## TASK
The lines below, from the first through the one containing "or Caucasian |", are to be given again exactly, with pictures left out and nothing added.

## DATA IN THIS EXERCISE
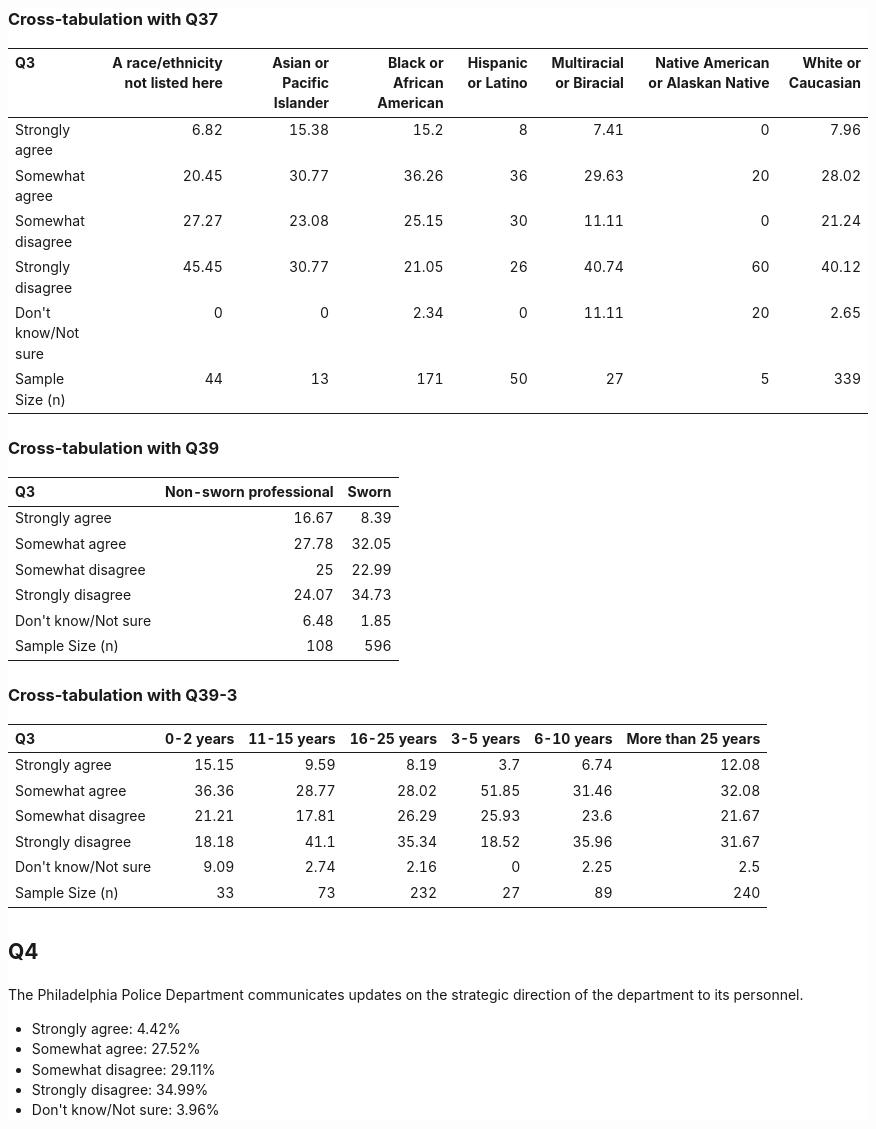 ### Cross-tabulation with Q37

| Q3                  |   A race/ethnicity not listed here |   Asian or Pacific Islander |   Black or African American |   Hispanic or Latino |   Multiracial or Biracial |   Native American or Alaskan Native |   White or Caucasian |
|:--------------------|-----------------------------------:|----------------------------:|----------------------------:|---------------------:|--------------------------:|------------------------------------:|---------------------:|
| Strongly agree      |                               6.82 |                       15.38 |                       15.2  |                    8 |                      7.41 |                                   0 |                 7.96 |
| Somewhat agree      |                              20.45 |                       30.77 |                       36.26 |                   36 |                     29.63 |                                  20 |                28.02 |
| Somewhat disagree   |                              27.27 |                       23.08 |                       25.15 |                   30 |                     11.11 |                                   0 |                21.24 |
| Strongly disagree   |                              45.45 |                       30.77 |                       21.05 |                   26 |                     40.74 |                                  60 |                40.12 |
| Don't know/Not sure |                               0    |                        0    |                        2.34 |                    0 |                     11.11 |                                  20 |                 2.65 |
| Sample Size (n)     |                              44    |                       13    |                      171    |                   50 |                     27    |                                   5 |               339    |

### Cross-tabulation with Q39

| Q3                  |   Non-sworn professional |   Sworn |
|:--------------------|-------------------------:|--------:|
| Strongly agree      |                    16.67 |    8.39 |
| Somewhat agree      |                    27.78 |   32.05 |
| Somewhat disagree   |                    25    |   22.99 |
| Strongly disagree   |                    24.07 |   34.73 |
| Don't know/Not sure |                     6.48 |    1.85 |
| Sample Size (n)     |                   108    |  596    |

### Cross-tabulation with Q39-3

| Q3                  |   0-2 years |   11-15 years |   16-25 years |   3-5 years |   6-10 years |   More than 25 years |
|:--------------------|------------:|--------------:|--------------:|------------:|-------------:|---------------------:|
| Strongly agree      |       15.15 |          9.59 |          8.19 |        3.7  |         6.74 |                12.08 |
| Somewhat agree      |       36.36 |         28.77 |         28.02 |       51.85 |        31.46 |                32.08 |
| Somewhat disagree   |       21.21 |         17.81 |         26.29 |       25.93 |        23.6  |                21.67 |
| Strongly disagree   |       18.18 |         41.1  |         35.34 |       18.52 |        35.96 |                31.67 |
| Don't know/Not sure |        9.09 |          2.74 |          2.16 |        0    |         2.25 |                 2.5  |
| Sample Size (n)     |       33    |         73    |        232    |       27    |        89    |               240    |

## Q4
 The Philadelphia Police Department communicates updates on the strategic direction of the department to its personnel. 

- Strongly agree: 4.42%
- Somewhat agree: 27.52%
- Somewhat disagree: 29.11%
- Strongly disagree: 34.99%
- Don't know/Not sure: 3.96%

## ANSWER AREA
 ### Cross-tabulation with Q37

| Q3                  |   A race/ethnicity not listed here |   Asian or Pacific Islander |   Black or African American |   Hispanic or Latino |   Multiracial or Biracial |   Native American or Alaskan Native |   White or Caucasian |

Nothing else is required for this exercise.